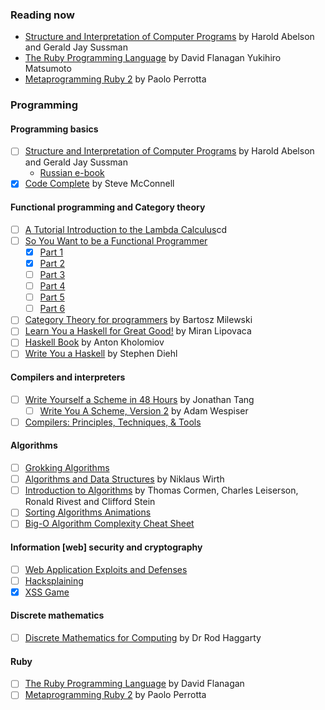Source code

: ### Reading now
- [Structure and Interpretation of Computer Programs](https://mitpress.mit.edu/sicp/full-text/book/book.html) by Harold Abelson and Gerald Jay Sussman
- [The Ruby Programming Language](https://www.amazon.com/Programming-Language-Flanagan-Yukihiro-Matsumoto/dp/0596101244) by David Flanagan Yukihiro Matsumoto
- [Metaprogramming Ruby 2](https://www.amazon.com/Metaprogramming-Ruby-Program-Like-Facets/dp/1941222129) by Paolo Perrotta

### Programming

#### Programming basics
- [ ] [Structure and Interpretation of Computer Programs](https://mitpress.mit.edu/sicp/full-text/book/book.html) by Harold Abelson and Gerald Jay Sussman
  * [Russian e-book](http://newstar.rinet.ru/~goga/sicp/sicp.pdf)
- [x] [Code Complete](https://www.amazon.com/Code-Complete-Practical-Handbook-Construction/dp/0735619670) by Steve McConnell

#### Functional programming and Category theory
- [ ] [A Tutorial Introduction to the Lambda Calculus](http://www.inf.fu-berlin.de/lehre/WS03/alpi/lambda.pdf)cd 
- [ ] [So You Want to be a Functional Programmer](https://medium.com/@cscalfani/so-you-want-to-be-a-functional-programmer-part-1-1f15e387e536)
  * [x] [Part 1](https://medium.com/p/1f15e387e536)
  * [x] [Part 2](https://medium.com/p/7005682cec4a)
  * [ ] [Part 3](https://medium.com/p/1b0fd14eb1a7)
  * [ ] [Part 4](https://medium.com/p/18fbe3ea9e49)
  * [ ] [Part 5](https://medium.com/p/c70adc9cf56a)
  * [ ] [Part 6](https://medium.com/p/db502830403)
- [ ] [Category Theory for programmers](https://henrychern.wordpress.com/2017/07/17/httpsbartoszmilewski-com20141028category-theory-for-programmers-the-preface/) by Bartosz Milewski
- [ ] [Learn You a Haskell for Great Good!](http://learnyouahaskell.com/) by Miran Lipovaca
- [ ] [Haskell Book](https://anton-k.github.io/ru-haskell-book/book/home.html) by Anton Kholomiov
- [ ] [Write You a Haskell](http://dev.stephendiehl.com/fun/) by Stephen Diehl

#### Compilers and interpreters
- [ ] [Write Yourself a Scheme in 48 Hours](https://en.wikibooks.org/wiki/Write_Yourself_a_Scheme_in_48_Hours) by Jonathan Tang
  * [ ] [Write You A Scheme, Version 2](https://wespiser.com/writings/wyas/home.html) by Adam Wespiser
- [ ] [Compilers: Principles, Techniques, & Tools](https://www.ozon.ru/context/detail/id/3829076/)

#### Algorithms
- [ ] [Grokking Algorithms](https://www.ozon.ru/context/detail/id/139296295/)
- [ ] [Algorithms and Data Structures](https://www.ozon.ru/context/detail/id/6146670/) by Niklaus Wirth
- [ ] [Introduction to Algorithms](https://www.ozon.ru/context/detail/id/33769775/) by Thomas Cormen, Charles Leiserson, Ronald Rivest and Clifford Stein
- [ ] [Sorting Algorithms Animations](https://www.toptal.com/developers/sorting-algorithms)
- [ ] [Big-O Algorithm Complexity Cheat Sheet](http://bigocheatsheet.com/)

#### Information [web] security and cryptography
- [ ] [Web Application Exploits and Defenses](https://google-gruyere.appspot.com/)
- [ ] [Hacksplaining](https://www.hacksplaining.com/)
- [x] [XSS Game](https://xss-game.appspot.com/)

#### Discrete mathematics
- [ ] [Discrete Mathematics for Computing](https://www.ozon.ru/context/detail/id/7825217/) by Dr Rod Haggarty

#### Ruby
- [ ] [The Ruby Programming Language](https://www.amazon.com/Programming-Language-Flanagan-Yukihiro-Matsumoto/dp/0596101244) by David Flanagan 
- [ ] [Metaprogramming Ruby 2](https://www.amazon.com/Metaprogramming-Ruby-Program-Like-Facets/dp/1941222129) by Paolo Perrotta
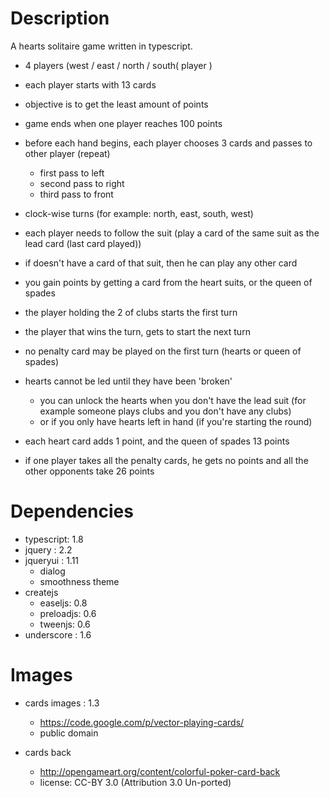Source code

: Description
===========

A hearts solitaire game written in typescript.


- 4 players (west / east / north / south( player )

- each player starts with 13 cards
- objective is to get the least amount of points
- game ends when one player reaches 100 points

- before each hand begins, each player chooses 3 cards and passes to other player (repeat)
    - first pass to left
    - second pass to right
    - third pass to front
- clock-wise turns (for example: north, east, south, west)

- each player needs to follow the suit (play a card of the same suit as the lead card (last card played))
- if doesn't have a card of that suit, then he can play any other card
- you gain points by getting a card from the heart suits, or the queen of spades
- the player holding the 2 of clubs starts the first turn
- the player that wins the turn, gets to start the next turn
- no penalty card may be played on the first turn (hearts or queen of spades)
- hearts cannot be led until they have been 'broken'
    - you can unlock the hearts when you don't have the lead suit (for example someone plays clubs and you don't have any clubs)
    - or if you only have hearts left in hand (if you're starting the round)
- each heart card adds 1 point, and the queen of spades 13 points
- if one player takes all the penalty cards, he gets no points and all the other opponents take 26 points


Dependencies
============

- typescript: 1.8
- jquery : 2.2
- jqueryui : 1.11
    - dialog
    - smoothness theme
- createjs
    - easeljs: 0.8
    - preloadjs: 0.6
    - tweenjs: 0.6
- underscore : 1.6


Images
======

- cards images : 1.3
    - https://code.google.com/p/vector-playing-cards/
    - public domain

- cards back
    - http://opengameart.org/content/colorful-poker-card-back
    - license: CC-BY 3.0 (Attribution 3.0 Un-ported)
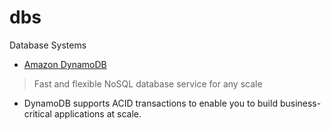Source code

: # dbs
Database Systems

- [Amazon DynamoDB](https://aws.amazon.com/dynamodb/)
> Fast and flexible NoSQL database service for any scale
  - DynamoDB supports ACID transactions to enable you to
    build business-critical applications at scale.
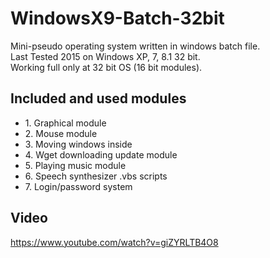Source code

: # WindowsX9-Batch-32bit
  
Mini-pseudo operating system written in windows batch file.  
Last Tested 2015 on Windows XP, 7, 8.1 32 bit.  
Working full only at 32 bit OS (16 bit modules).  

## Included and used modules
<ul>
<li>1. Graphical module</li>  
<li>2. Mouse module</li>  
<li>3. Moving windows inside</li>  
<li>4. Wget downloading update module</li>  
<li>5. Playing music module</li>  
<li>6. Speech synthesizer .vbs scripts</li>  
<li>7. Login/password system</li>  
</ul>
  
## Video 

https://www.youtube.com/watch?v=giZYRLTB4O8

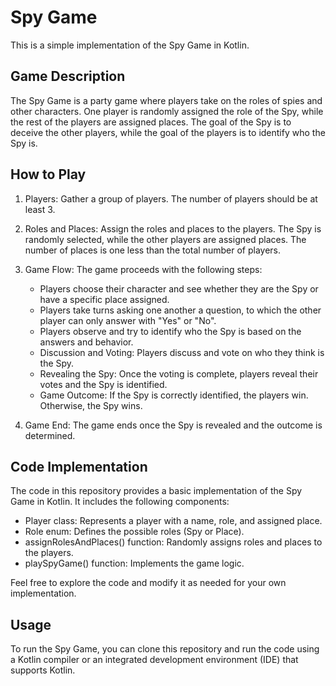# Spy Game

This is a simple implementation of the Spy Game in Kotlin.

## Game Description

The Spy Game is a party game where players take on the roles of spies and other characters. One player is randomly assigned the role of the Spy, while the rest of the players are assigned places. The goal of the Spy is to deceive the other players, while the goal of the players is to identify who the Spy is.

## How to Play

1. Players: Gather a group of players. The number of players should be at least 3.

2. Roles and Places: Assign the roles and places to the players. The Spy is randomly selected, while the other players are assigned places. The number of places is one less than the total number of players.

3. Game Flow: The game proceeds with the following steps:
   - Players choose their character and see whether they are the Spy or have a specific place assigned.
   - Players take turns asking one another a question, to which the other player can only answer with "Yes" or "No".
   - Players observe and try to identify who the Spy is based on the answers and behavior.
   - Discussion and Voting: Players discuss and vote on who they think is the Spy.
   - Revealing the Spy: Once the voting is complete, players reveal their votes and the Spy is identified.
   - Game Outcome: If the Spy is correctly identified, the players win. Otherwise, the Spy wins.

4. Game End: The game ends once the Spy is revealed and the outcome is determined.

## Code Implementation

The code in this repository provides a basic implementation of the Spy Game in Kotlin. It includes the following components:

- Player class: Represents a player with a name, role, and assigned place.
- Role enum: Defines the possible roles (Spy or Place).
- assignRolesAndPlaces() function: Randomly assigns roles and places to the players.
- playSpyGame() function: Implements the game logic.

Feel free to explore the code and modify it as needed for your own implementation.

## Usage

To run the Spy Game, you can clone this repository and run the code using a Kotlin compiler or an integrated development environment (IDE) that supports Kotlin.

---

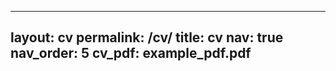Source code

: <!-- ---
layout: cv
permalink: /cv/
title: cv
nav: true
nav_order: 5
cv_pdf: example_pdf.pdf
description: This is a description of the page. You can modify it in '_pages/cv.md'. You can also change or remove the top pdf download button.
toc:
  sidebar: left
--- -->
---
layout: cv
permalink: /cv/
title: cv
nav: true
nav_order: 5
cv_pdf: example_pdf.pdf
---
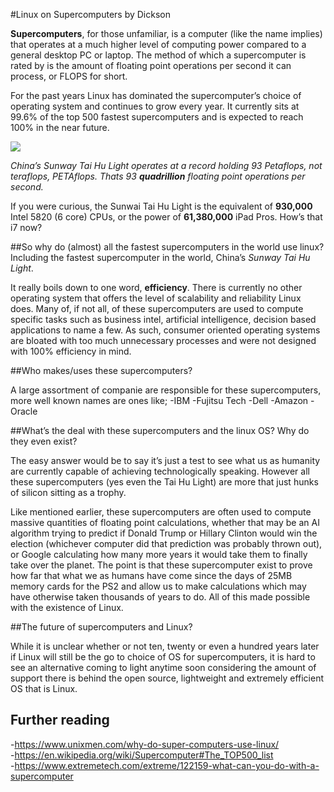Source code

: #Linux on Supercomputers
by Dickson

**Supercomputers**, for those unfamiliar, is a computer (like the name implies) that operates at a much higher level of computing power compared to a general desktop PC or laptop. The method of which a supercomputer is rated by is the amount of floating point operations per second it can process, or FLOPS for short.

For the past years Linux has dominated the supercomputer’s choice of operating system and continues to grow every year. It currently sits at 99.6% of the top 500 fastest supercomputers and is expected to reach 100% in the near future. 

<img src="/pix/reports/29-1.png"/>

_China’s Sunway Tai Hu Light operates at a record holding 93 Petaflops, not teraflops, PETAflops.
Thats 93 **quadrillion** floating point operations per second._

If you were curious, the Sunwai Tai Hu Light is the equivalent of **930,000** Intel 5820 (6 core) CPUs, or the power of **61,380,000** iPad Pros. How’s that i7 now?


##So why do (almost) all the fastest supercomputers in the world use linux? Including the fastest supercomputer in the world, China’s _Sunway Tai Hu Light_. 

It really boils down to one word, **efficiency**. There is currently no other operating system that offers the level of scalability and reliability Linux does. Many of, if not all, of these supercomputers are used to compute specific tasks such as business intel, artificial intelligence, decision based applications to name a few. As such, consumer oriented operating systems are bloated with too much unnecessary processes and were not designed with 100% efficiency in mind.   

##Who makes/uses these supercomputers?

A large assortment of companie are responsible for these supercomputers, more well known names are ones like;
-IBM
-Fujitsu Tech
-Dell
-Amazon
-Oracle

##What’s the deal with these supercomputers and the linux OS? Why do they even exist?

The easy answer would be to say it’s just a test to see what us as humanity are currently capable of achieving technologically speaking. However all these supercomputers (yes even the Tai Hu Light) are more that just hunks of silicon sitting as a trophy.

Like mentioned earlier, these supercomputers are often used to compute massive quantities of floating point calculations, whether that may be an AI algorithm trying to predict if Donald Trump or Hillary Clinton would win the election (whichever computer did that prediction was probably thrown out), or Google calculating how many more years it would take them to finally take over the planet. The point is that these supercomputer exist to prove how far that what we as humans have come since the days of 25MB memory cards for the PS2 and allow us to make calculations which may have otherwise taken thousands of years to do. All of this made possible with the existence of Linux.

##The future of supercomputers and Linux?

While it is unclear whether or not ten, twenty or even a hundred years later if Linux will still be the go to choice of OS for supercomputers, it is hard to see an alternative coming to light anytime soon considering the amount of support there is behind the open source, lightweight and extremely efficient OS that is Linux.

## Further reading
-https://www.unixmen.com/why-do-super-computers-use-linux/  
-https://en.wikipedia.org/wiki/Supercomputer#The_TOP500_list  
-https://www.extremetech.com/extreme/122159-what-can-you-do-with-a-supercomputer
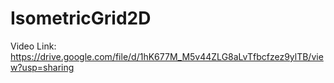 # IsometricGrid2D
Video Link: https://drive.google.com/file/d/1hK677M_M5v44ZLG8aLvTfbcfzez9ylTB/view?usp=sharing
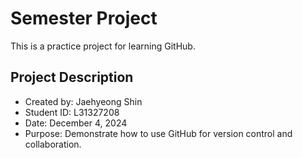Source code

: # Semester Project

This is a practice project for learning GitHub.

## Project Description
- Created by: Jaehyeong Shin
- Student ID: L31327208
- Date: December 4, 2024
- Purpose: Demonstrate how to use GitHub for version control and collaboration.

...

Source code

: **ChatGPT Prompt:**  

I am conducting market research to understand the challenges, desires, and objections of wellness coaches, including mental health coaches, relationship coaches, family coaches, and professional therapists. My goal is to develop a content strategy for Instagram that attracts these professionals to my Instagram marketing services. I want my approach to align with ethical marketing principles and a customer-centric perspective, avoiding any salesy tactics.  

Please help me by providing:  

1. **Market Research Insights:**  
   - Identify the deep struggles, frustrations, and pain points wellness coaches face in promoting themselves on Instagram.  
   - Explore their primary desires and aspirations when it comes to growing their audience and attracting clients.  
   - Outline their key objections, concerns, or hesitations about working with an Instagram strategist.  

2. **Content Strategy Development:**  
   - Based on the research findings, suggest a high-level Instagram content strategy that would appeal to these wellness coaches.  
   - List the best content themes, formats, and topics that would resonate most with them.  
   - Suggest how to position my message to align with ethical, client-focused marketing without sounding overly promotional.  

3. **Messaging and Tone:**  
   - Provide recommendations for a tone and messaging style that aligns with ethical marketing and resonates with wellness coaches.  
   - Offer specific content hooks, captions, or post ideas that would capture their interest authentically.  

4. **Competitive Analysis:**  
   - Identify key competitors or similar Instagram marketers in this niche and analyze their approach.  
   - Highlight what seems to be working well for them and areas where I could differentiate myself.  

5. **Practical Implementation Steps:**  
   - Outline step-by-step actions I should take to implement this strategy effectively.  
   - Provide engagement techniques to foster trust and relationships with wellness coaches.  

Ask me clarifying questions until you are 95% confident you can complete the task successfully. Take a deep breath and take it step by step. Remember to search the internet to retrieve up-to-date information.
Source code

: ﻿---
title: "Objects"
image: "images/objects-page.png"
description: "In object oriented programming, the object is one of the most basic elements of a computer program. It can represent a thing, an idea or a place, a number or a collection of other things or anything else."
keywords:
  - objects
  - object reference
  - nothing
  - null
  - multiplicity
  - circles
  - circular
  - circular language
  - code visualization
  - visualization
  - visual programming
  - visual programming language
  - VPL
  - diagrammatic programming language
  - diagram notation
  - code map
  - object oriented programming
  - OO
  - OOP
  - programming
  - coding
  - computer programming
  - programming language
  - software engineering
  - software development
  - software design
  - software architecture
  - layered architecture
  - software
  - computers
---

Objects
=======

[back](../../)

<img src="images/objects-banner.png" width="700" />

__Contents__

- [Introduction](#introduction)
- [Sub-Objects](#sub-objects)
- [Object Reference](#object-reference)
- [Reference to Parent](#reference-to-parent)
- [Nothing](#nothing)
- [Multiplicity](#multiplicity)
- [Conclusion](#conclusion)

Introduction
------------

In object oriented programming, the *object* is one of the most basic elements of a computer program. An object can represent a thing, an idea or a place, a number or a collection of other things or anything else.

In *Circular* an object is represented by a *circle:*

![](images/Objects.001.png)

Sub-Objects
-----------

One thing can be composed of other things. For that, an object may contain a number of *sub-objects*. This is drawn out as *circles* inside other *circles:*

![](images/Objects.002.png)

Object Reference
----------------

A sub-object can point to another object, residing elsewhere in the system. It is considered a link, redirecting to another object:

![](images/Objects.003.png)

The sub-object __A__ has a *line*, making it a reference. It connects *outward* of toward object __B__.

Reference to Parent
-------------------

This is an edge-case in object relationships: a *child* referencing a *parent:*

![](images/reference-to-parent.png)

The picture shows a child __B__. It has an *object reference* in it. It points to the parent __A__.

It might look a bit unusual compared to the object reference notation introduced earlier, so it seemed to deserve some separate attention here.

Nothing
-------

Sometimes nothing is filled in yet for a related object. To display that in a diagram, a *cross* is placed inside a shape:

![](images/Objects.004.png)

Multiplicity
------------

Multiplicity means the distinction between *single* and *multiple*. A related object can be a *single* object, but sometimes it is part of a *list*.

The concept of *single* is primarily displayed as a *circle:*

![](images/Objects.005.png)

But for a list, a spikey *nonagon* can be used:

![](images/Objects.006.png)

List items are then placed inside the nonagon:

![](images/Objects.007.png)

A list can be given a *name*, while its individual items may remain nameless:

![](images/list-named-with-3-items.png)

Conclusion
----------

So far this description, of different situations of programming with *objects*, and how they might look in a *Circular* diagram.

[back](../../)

### TASK GOAL
Set down precisely the lines above between the line holding "- before each" and the line holding "- the player holding", inclusive, and nothing beyond them.

### YOUR SOLUTION
- before each hand begins, each player chooses 3 cards and passes to other player (repeat)
    - first pass to left
    - second pass to right
    - third pass to front
- clock-wise turns (for example: north, east, south, west)

- each player needs to follow the suit (play a card of the same suit as the lead card (last card played))
- if doesn't have a card of that suit, then he can play any other card
- you gain points by getting a card from the heart suits, or the queen of spades
- the player holding the 2 of clubs starts the first turn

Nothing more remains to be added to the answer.